Crate spectre_parse 

Source
Expand description

spectre_parse — a lazy, read-only PDF parser.

§Design — what “lazy” means here

Document::open does only these steps eagerly:

  1. Locate %PDF-x.y header (≤ 1 KB scan).
  2. Locate startxref (≤ 4 KB scan from EOF).
  3. Parse the xref table (or xref stream) at the start offset, plus every preceding Prev xref the trailer chain points at.
  4. Parse the trailer dictionary.

Steps 1–4 don’t materialize a single body object. The returned Document holds a borrow of the source bytes plus an indexed BTreeMap<ObjectId, XrefEntry>. Object bodies are parsed on the first call to Document::get_object (or anything that reaches get_object transitively — page tree walks, font lookups, etc.) and cached in an interior-mutable cell so subsequent reads are a plain map lookup.

§Scope (read-only)

spectre_parse reads PDFs and decrypts password-protected documents (full PDF Standard Security Handler: RC4 40/128-bit, AES-128 CBC, AES-256 R=5/R=6 with Algorithm 2.B — see [crate::decrypt]).
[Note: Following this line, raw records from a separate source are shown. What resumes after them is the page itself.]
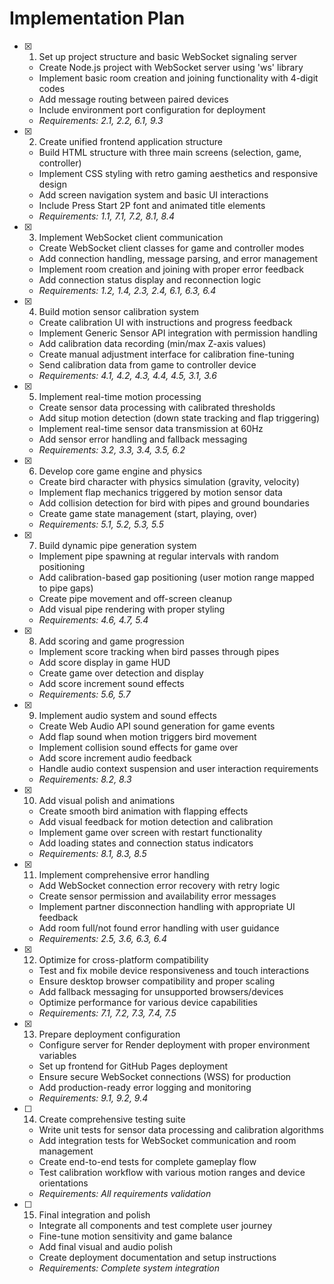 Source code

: # Implementation Plan

- [x] 1. Set up project structure and basic WebSocket signaling server
  - Create Node.js project with WebSocket server using 'ws' library
  - Implement basic room creation and joining functionality with 4-digit codes
  - Add message routing between paired devices
  - Include environment port configuration for deployment
  - _Requirements: 2.1, 2.2, 6.1, 9.3_

- [x] 2. Create unified frontend application structure
  - Build HTML structure with three main screens (selection, game, controller)
  - Implement CSS styling with retro gaming aesthetics and responsive design
  - Add screen navigation system and basic UI interactions
  - Include Press Start 2P font and animated title elements
  - _Requirements: 1.1, 7.1, 7.2, 8.1, 8.4_

- [x] 3. Implement WebSocket client communication
  - Create WebSocket client classes for game and controller modes
  - Add connection handling, message parsing, and error management
  - Implement room creation and joining with proper error feedback
  - Add connection status display and reconnection logic
  - _Requirements: 1.2, 1.4, 2.3, 2.4, 6.1, 6.3, 6.4_

- [x] 4. Build motion sensor calibration system
  - Create calibration UI with instructions and progress feedback
  - Implement Generic Sensor API integration with permission handling
  - Add calibration data recording (min/max Z-axis values)
  - Create manual adjustment interface for calibration fine-tuning
  - Send calibration data from game to controller device
  - _Requirements: 4.1, 4.2, 4.3, 4.4, 4.5, 3.1, 3.6_

- [x] 5. Implement real-time motion processing
  - Create sensor data processing with calibrated thresholds
  - Add situp motion detection (down state tracking and flap triggering)
  - Implement real-time sensor data transmission at 60Hz
  - Add sensor error handling and fallback messaging
  - _Requirements: 3.2, 3.3, 3.4, 3.5, 6.2_

- [x] 6. Develop core game engine and physics
  - Create bird character with physics simulation (gravity, velocity)
  - Implement flap mechanics triggered by motion sensor data
  - Add collision detection for bird with pipes and ground boundaries
  - Create game state management (start, playing, over)
  - _Requirements: 5.1, 5.2, 5.3, 5.5_

- [x] 7. Build dynamic pipe generation system
  - Implement pipe spawning at regular intervals with random positioning
  - Add calibration-based gap positioning (user motion range mapped to pipe gaps)
  - Create pipe movement and off-screen cleanup
  - Add visual pipe rendering with proper styling
  - _Requirements: 4.6, 4.7, 5.4_

- [x] 8. Add scoring and game progression
  - Implement score tracking when bird passes through pipes
  - Add score display in game HUD
  - Create game over detection and display
  - Add score increment sound effects
  - _Requirements: 5.6, 5.7_

- [x] 9. Implement audio system and sound effects
  - Create Web Audio API sound generation for game events
  - Add flap sound when motion triggers bird movement
  - Implement collision sound effects for game over
  - Add score increment audio feedback
  - Handle audio context suspension and user interaction requirements
  - _Requirements: 8.2, 8.3_

- [x] 10. Add visual polish and animations
  - Create smooth bird animation with flapping effects
  - Add visual feedback for motion detection and calibration
  - Implement game over screen with restart functionality
  - Add loading states and connection status indicators
  - _Requirements: 8.1, 8.3, 8.5_

- [x] 11. Implement comprehensive error handling
  - Add WebSocket connection error recovery with retry logic
  - Create sensor permission and availability error messages
  - Implement partner disconnection handling with appropriate UI feedback
  - Add room full/not found error handling with user guidance
  - _Requirements: 2.5, 3.6, 6.3, 6.4_

- [x] 12. Optimize for cross-platform compatibility
  - Test and fix mobile device responsiveness and touch interactions
  - Ensure desktop browser compatibility and proper scaling
  - Add fallback messaging for unsupported browsers/devices
  - Optimize performance for various device capabilities
  - _Requirements: 7.1, 7.2, 7.3, 7.4, 7.5_

- [x] 13. Prepare deployment configuration
  - Configure server for Render deployment with proper environment variables
  - Set up frontend for GitHub Pages deployment
  - Ensure secure WebSocket connections (WSS) for production
  - Add production-ready error logging and monitoring
  - _Requirements: 9.1, 9.2, 9.4_

- [ ] 14. Create comprehensive testing suite
  - Write unit tests for sensor data processing and calibration algorithms
  - Add integration tests for WebSocket communication and room management
  - Create end-to-end tests for complete gameplay flow
  - Test calibration workflow with various motion ranges and device orientations
  - _Requirements: All requirements validation_

- [ ] 15. Final integration and polish
  - Integrate all components and test complete user journey
  - Fine-tune motion sensitivity and game balance
  - Add final visual and audio polish
  - Create deployment documentation and setup instructions
  - _Requirements: Complete system integration_ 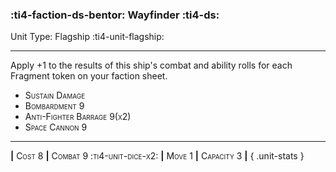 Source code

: ### :ti4-faction-ds-bentor: **Wayfinder** :ti4-ds:

Unit Type: Flagship :ti4-unit-flagship:

---

Apply +1 to the results of this ship's combat and ability rolls for each Fragment token on your faction sheet.

* <span style="font-variant:small-caps;">Sustain Damage</span> 
* <span style="font-variant:small-caps;">Bombardment 9</span> 
* <span style="font-variant:small-caps;">Anti-Fighter Barrage 9(x2)</span> 
* <span style="font-variant:small-caps;">Space Cannon 9</span> 

---

__|__ <span style="font-variant:small-caps;">Cost 8</span> __|__ <span style="font-variant:small-caps;">Combat 9 :ti4-unit-dice-x2:</span> __|__ <span style="font-variant:small-caps;">Move 1</span> __|__ <span style="font-variant:small-caps;">Capacity 3</span> __|__
{ .unit-stats }
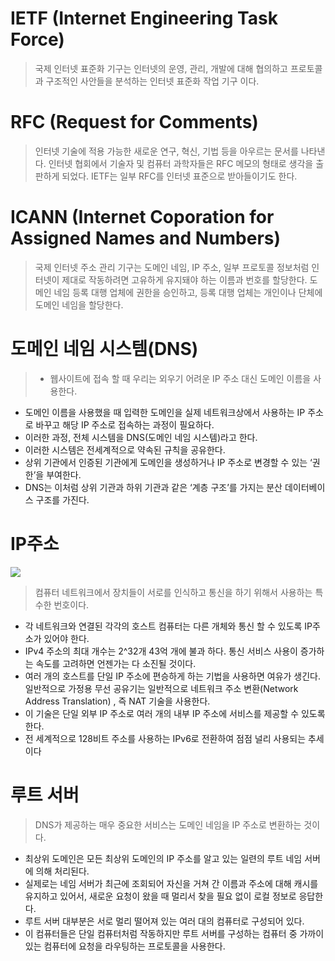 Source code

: # IETF (Internet Engineering Task Force)
> 국제 인터넷 표준화 기구는 인터넷의 운영, 관리, 개발에 대해 협의하고 프로토콜과 구조적인 사안들을 분석하는 인터넷 표준화 작업 기구 이다. 

# RFC (Request for Comments)
> 인터넷 기술에 적용 가능한 새로운 연구, 혁신, 기법 등을 아우르는 문서를 나타낸다. 인터넷 협회에서 기술자 및 컴퓨터 과학자들은 RFC 메모의 형태로 생각을 출판하게 되었다. IETF는 일부 RFC를 인터넷 표준으로 받아들이기도 한다.

# ICANN (Internet Coporation for Assigned Names and Numbers)
> 국제 인터넷 주소 관리 기구는 도메인 네임, IP 주소, 일부 프로토콜 정보처럼 인터넷이 제대로 작동하려면 고유하게 유지돼야 하는 이름과 번호를 할당한다. 도메인 네임 등록 대행 업체에 권한을 승인하고, 등록 대행 업체는 개인이나 단체에 도메인 네임을 할당한다. 

# 도메인 네임 시스템(DNS)
> * 웹사이트에 접속 할 때 우리는 외우기 어려운 IP 주소 대신 도메인 이름을 사용한다.
* 도메인 이름을 사용했을 때 입력한 도메인을 실제 네트워크상에서 사용하는 IP 주소로 바꾸고 해당 IP 주소로 접속하는 과정이 필요하다.
* 이러한 과정, 전체 시스템을 DNS(도메인 네임 시스템)라고 한다.
* 이러한 시스템은 전세계적으로 약속된 규칙을 공유한다.
* 상위 기관에서 인증된 기관에게 도메인을 생성하거나 IP 주소로 변경할 수 있는 ‘권한’을 부여한다.
* DNS는 이처럼 상위 기관과 하위 기관과 같은 ‘계층 구조’를 가지는 분산 데이터베이스 구조를 가진다.

# IP주소
![](https://velog.velcdn.com/images/mocakosan/post/41c9c301-b9de-4908-bd14-b24346c35f2f/image.png)
> 컴퓨터 네트워크에서 장치들이 서로를 인식하고 통신을 하기 위해서 사용하는 특수한 번호이다. 
 - 각 네트워크와 연결된 각각의 호스트 컴퓨터는 다른 개체와 통신 할 수 있도록 IP주소가 있어야 한다.
- IPv4 주소의 최대 개수는 2^32개 43억 개에 불과 하다. 통신 서비스 사용이 증가하는 속도를 고려하면 언젠가는 다 소진될 것이다.
- 여러 개의 호스트를 단일 IP 주소에 편승하게 하는 기법을 사용하면 여유가 생긴다. 일반적으로 가정용 무선 공유기는 일반적으로 네트워크 주소 변환(Network Address Translation) , 즉 NAT 기술을 사용한다.
- 이 기술은 단일 외부 IP 주소로 여러 개의 내부 IP 주소에 서비스를 제공할 수 있도록 한다.
- 전 세계적으로 128비트 주소를 사용하는 IPv6로 전환하여 점점 널리 사용되는 추세이다

# 루트 서버
> DNS가 제공하는 매우 중요한 서비스는 도메인 네임을 IP 주소로 변환하는 것이다.
- 최상위 도메인은 모든 최상위 도메인의 IP 주소를 알고 있는 일련의 루트 네임 서버에 의해 처리된다.
- 실제로는 네임 서버가 최근에 조회되어 자신을 거쳐 간 이름과 주소에 대해 캐시를 유지하고 있어서, 새로운 요청이 왔을 때 멀리서 찾을 필요 없이 로컬 정보로 응답한다.
- 루트 서버 대부분은 서로 멀리 떨어져 있는 여러 대의 컴퓨터로 구성되어 있다.
- 이 컴퓨터들은 단일 컴퓨터처럼 작동하지만 루트 서버를 구성하는 컴퓨터 중 가까이 있는 컴퓨터에 요청을 라우팅하는 프로토콜을 사용한다.


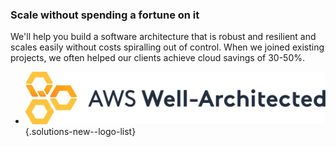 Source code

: ### Scale without spending a fortune on it

We'll help you build a software architecture that is robust and resilient and scales
easily without costs spiralling out of control. When we joined existing projects, we
often helped our clients achieve cloud savings of 30-50%.

- ![AWS](img/logo-aws-wa.png)
{.solutions-new--logo-list}
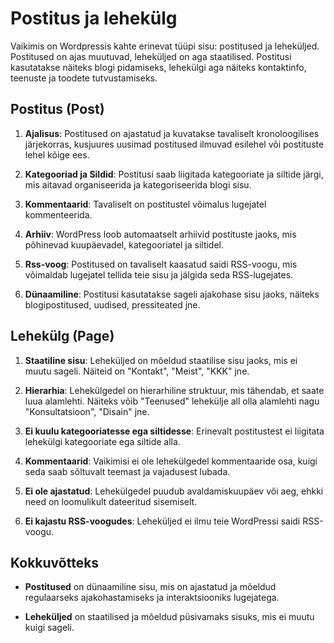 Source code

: # Postitus ja lehekülg

Vaikimis on Wordpressis kahte erinevat tüüpi sisu: postitused ja leheküljed. Postitused on ajas muutuvad, leheküljed on aga staatilised. Postitusi kasutatakse näiteks blogi pidamiseks, lehekülgi aga näiteks kontaktinfo, teenuste ja toodete tutvustamiseks.

## Postitus (Post)

1. **Ajalisus**: Postitused on ajastatud ja kuvatakse tavaliselt kronoloogilises järjekorras, kusjuures uusimad postitused ilmuvad esilehel või postituste lehel kõige ees. 

2. **Kategooriad ja Sildid**: Postitusi saab liigitada kategooriate ja siltide järgi, mis aitavad organiseerida ja kategoriseerida blogi sisu.

3. **Kommentaarid**: Tavaliselt on postitustel võimalus lugejatel kommenteerida.

4. **Arhiiv**: WordPress loob automaatselt arhiivid postituste jaoks, mis põhinevad kuupäevadel, kategooriatel ja siltidel.

5. **Rss-voog**: Postitused on tavaliselt kaasatud saidi RSS-voogu, mis võimaldab lugejatel tellida teie sisu ja jälgida seda RSS-lugejates.

6. **Dünaamiline**: Postitusi kasutatakse sageli ajakohase sisu jaoks, näiteks blogipostitused, uudised, pressiteated jne.

## Lehekülg (Page)

1. **Staatiline sisu**: Leheküljed on mõeldud staatilise sisu jaoks, mis ei muutu sageli. Näiteid on "Kontakt", "Meist", "KKK" jne.

2. **Hierarhia**: Lehekülgedel on hierarhiline struktuur, mis tähendab, et saate luua alamlehti. Näiteks võib "Teenused" lehekülje all olla alamlehti nagu "Konsultatsioon", "Disain" jne.

3. **Ei kuulu kategooriatesse ega siltidesse**: Erinevalt postitustest ei liigitata lehekülgi kategooriate ega siltide alla.

4. **Kommentaarid**: Vaikimisi ei ole lehekülgedel kommentaaride osa, kuigi seda saab sõltuvalt teemast ja vajadusest lubada.

5. **Ei ole ajastatud**: Lehekülgedel puudub avaldamiskuupäev või aeg, ehkki need on loomulikult dateeritud sisemiselt.

6. **Ei kajastu RSS-voogudes**: Leheküljed ei ilmu teie WordPressi saidi RSS-voogu.

## Kokkuvõtteks

- **Postitused** on dünaamiline sisu, mis on ajastatud ja mõeldud regulaarseks ajakohastamiseks ja interaktsiooniks lugejatega.
  
- **Leheküljed** on staatilised ja mõeldud püsivamaks sisuks, mis ei muutu kuigi sageli.
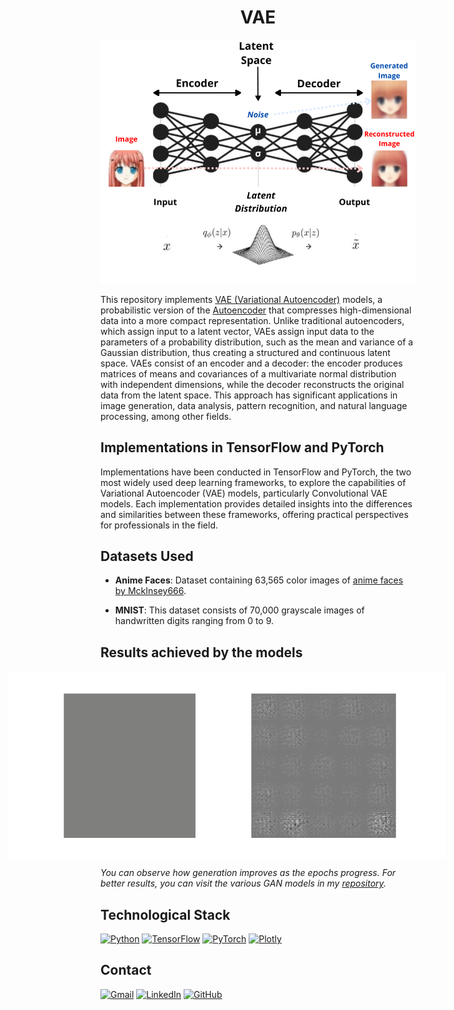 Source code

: # <h1 align="center">**VAE**</h1>

<p align="center">
<img src="images/image_readme.png"> 
</p>

This repository implements [VAE (Variational Autoencoder)](https://arxiv.org/abs/1312.6114) models, a probabilistic version of the [Autoencoder](https://github.com/JersonGB22/GenerativeDeepLearning) that compresses high-dimensional data into a more compact representation. Unlike traditional autoencoders, which assign input to a latent vector, VAEs assign input data to the parameters of a probability distribution, such as the mean and variance of a Gaussian distribution, thus creating a structured and continuous latent space. VAEs consist of an encoder and a decoder: the encoder produces matrices of means and covariances of a multivariate normal distribution with independent dimensions, while the decoder reconstructs the original data from the latent space. This approach has significant applications in image generation, data analysis, pattern recognition, and natural language processing, among other fields.

## **Implementations in TensorFlow and PyTorch**

Implementations have been conducted in TensorFlow and PyTorch, the two most widely used deep learning frameworks, to explore the capabilities of Variational Autoencoder (VAE) models, particularly Convolutional VAE models. Each implementation provides detailed insights into the differences and similarities between these frameworks, offering practical perspectives for professionals in the field.

## **Datasets Used**

- **Anime Faces**: Dataset containing 63,565 color images of [anime faces by MckInsey666](https://github.com/bchao1/Anime-Face-Dataset).

- **MNIST**: This dataset consists of 70,000 grayscale images of handwritten digits ranging from 0 to 9.

## **Results achieved by the models**

<div style="display: flex; justify-content: center;">
    <div style="display: flex; justify-content: center; max-width: 800px;">
        <img src="images/vae_anime_faces/anime_faces_vae.gif" style="width: 400px; margin-left: -100px;">
        <img src="images/vae_mnist/mnist_vae.gif" style="width: 400px; margin-left: -100px;">
    </div>
</div>

*You can observe how generation improves as the epochs progress. For better results, you can visit the various GAN models in my [repository](https://github.com/JersonGB22/GenerativeDeepLearning).*

## **Technological Stack**
[![Python](https://img.shields.io/badge/Python-3776AB?style=for-the-badge&logo=python&logoColor=white&labelColor=101010)](https://docs.python.org/3/) 
[![TensorFlow](https://img.shields.io/badge/TensorFlow-FF6F00?style=for-the-badge&logo=tensorflow&logoColor=white&labelColor=101010)](https://www.tensorflow.org/api_docs)
[![PyTorch](https://img.shields.io/badge/PyTorch-EE4C2C?style=for-the-badge&logo=pytorch&logoColor=white&labelColor=101010)](https://pytorch.org/docs/stable/index.html)
[![Plotly](https://img.shields.io/badge/Plotly-3F4F75?style=for-the-badge&logo=plotly&logoColor=white&labelColor=101010)](https://plotly.com/)

## **Contact**
[![Gmail](https://img.shields.io/badge/Gmail-D14836?style=for-the-badge&logo=gmail&logoColor=white&labelColor=101010)](mailto:jerson.gimenesbeltran@gmail.com)
[![LinkedIn](https://img.shields.io/badge/LinkedIn-0077B5?style=for-the-badge&logo=linkedin&logoColor=white&labelColor=101010)](https://www.linkedin.com/in/jerson-gimenes-beltran/)
[![GitHub](https://img.shields.io/badge/GitHub-181717?style=for-the-badge&logo=github&logoColor=white&labelColor=101010)](https://github.com/JersonGB22/) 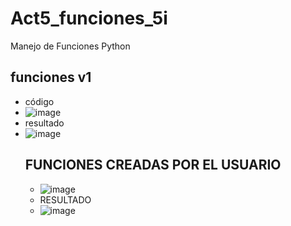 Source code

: # Act5_funciones_5i
Manejo de Funciones Python
## funciones v1
- código
- ![image](https://github.com/user-attachments/assets/cb3df8ed-961d-4dc7-a0e2-bf8a72d374d7)
- resultado
- ![image](https://github.com/user-attachments/assets/ca0ea9b1-7974-4aa1-8ae9-c094730d6938)
  ## FUNCIONES CREADAS POR EL USUARIO
  - ![image](https://github.com/user-attachments/assets/154970dd-b016-43a0-be49-7724a5160fa9)
  - RESULTADO
  - ![image](https://github.com/user-attachments/assets/640f1ad7-d608-478d-bd6a-04df561363c8)



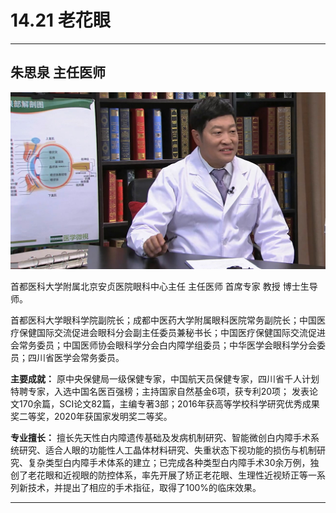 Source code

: # 14.21 老花眼

---

## 朱思泉 主任医师

![1683872596039](image/c14_021/1683872596039.png)

首都医科大学附属北京安贞医院眼科中心主任 主任医师 首席专家 教授 博士生导师。

首都医科大学眼科学院副院长；成都中医药大学附属眼科医院常务副院长；中国医疗保健国际交流促进会眼科分会副主任委员兼秘书长；中国医疗保健国际交流促进会常务委员；中国医师协会眼科学分会白内障学组委员；中华医学会眼科学分会委员；四川省医学会常务委员。


**主要成就：** 原中央保健局一级保健专家，中国航天员保健专家，四川省千人计划特聘专家，入选中国名医百强榜；主持国家自然基金6项，获专利20项； 发表论文170余篇，SCI论文82篇，主编专著3部；2016年获高等学校科学研究优秀成果奖二等奖，2020年获国家发明奖二等奖。


**专业擅长：** 擅长先天性白内障遗传基础及发病机制研究、智能微创白内障手术系统研究、适合人眼的功能性人工晶体材料研究、失重状态下视功能的损伤与机制研究、复杂类型白内障手术体系的建立；已完成各种类型白内障手术30余万例，独创了老花眼和近视眼的防控体系，率先开展了矫正老花眼、生理性近视矫正等一系列新技术，并提出了相应的手术指征，取得了100%的临床效果。

---
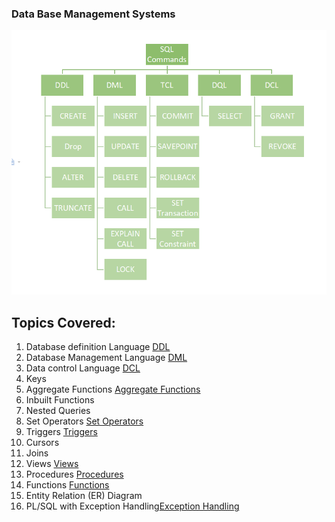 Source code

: ### Data Base Management Systems 

![ER](./ER%20Digram.png)

## Topics Covered:
1. Database definition Language  [DDL](<./1-DDL/ddl.md>)
2. Database Management Language [DML](<./2- DML/dml.md>)
3. Data control Language [DCL](<./3-DQL/DQL.md>)
4. Keys
5. Aggregate Functions [Aggregate Functions](./5-Aggergate%20function/agg.MD)
6. Inbuilt Functions
7. Nested Queries
8. Set Operators [Set Operators](./8-Set%20Opeartors/code.sql)
9. Triggers [Triggers](./9-Triggers/cmd.sql)
10. Cursors
11. Joins
12. Views [Views](./12-Views/view.sql)
13. Procedures [Procedures](./13-Procedures/Proceures.sql)
14. Functions [Functions](./14-Functions/function.sql)
15. Entity Relation (ER) Diagram
16. PL/SQL with Exception Handling[Exception Handling](./16-exception%20handling/exception_handling.sql) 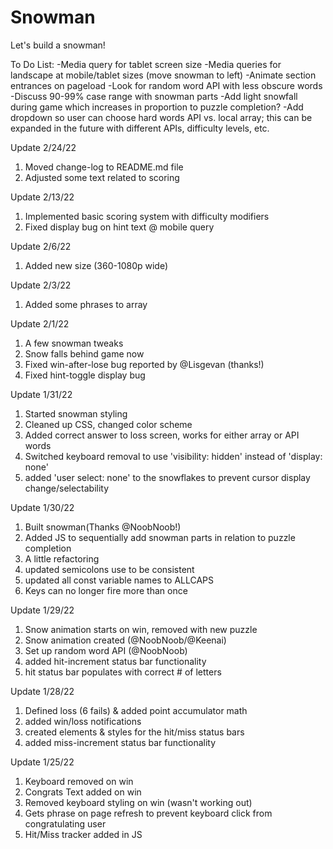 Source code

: # Snowman
Let's build a snowman!

To Do List:
-Media query for tablet screen size
-Media queries for landscape at mobile/tablet sizes (move snowman to left)
-Animate section entrances on pageload
-Look for random word API with less obscure words
-Discuss 90-99% case range with snowman parts
-Add light snowfall during game which increases in proportion to puzzle completion?
-Add dropdown so user can choose hard words API vs. local array; this can be expanded in the future with
different APIs, difficulty levels, etc.

Update 2/24/22
1. Moved change-log to README.md file
2. Adjusted some text related to scoring 

Update 2/13/22
1. Implemented basic scoring system with difficulty modifiers 
2. Fixed display bug on hint text @ mobile query

Update 2/6/22
1. Added new size (360-1080p wide)

Update 2/3/22
1. Added some phrases to array

Update 2/1/22
1. A few snowman tweaks
2. Snow falls behind game now
3. Fixed win-after-lose bug reported by @Lisgevan (thanks!)
4. Fixed hint-toggle display bug

Update 1/31/22
1. Started snowman styling
2. Cleaned up CSS, changed color scheme
3. Added correct answer to loss screen, works for either array or API words
4. Switched keyboard removal to use 'visibility: hidden' instead of 'display: none'
5. added 'user select: none' to the snowflakes to prevent cursor display change/selectability

Update 1/30/22
1. Built snowman(Thanks @NoobNoob!)
2. Added JS to sequentially add snowman parts in relation to puzzle completion
3. A little refactoring
4. updated semicolons use to be consistent
5. updated all const variable names to ALLCAPS
6. Keys can no longer fire more than once

Update 1/29/22
1. Snow animation starts on win, removed with new puzzle
2. Snow animation created (@NoobNoob/@Keenai)
3. Set up random word API (@NoobNoob)
4. added hit-increment status bar functionality
5. hit status bar populates with correct # of letters

Update 1/28/22
1. Defined loss (6 fails) & added point accumulator math
2. added win/loss notifications
3. created elements & styles for the hit/miss status bars
4. added miss-increment status bar functionality

Update 1/25/22
1. Keyboard removed on win
2. Congrats Text added on win
3. Removed keyboard styling on win (wasn't working out)
4. Gets phrase on page refresh to prevent keyboard click from congratulating user
5. Hit/Miss tracker added in JS
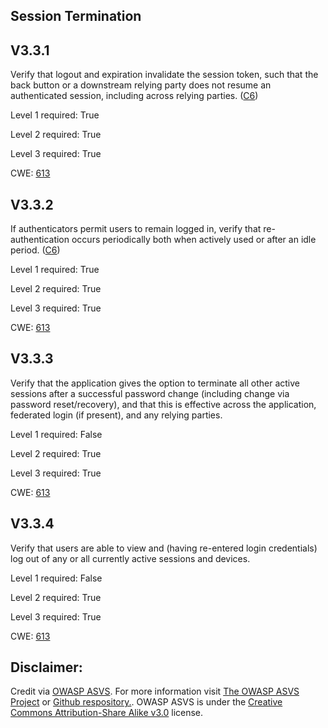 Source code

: ##  Session Termination

## V3.3.1

Verify that logout and expiration invalidate the session token, such that the back button or a downstream relying party does not resume an authenticated session, including across relying parties. ([C6](https://owasp.org/www-project-proactive-controls/#div-numbering))

Level 1 required: True

Level 2 required: True

Level 3 required: True

CWE: [613](https://cwe.mitre.org/data/definitions/613)

## V3.3.2

If authenticators permit users to remain logged in, verify that re-authentication occurs periodically both when actively used or after an idle period. ([C6](https://owasp.org/www-project-proactive-controls/#div-numbering))

Level 1 required: True

Level 2 required: True

Level 3 required: True

CWE: [613](https://cwe.mitre.org/data/definitions/613)

## V3.3.3

Verify that the application gives the option to terminate all other active sessions after a successful password change (including change via password reset/recovery), and that this is effective across the application, federated login (if present), and any relying parties.

Level 1 required: False

Level 2 required: True

Level 3 required: True

CWE: [613](https://cwe.mitre.org/data/definitions/613)

## V3.3.4

Verify that users are able to view and (having re-entered login credentials) log out of any or all currently active sessions and devices.

Level 1 required: False

Level 2 required: True

Level 3 required: True

CWE: [613](https://cwe.mitre.org/data/definitions/613)



## Disclaimer:

Credit via [OWASP ASVS](https://owasp.org/www-project-application-security-verification-standard/). For more information visit [The OWASP ASVS Project](https://owasp.org/www-project-application-security-verification-standard/) or [Github respository.](https://github.com/OWASP/ASVS). OWASP ASVS is under the [Creative Commons Attribution-Share Alike v3.0](https://creativecommons.org/licenses/by-sa/3.0/) license.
It does NOT write PDFs, edit objects, or run JavaScript in form widgets. It exists to serve the read paths inside spectre_pdf (text extraction, table detection, structural metadata) with the smallest possible parse cost. The matching write/modify surface lives in lopdf-fork/ for development-time use.

Structs§

Content
Dictionary
PDF dictionary <<...>>. Insertion-ordered (PDF spec doesn’t require it but several generators rely on it for /Type to come first); look-up is by byte-slice key.
Document
A parsed PDF document. Lazy: open does xref + trailer only.
FormField
One AcroForm field returned by Document::get_form_fields. Dot-separated partial names per PDF spec §12.7.4.2 — a nested field “address” → “street” → “city” lands as address.street.city.
Operation
One content-stream instruction.
PdfImageInfo
Image inventory returned by Document::get_page_images.
Stream
PDF stream: a dictionary plus a (potentially compressed) content body. Content stays in the source buffer until first decode; the content field caches the decoded bytes after one [Document] call.
TocEntry
One outline (TOC) entry returned by Document::get_toc.

Enums§

Encoding
Error
Variants are fine-grained so callers can pattern-match — e.g. NoOutline downgrades to an empty TOC rather than surfacing.
FormFieldType
ImageEncoding
Container hint for Document::get_image_bytes.
Object
Dictionaries use IndexMap to preserve insertion order — several PDF generators rely on first-key-wins for /Type lookups.
ParseError

Functions§

resolve_page_encodings
Resolve every page font’s encoding once so a content-stream walk can look up by font resource name.

Type Aliases§

ObjectId
(object_number, generation). Most PDFs only use generation 0; the spec permits incremental updates to bump it.
Result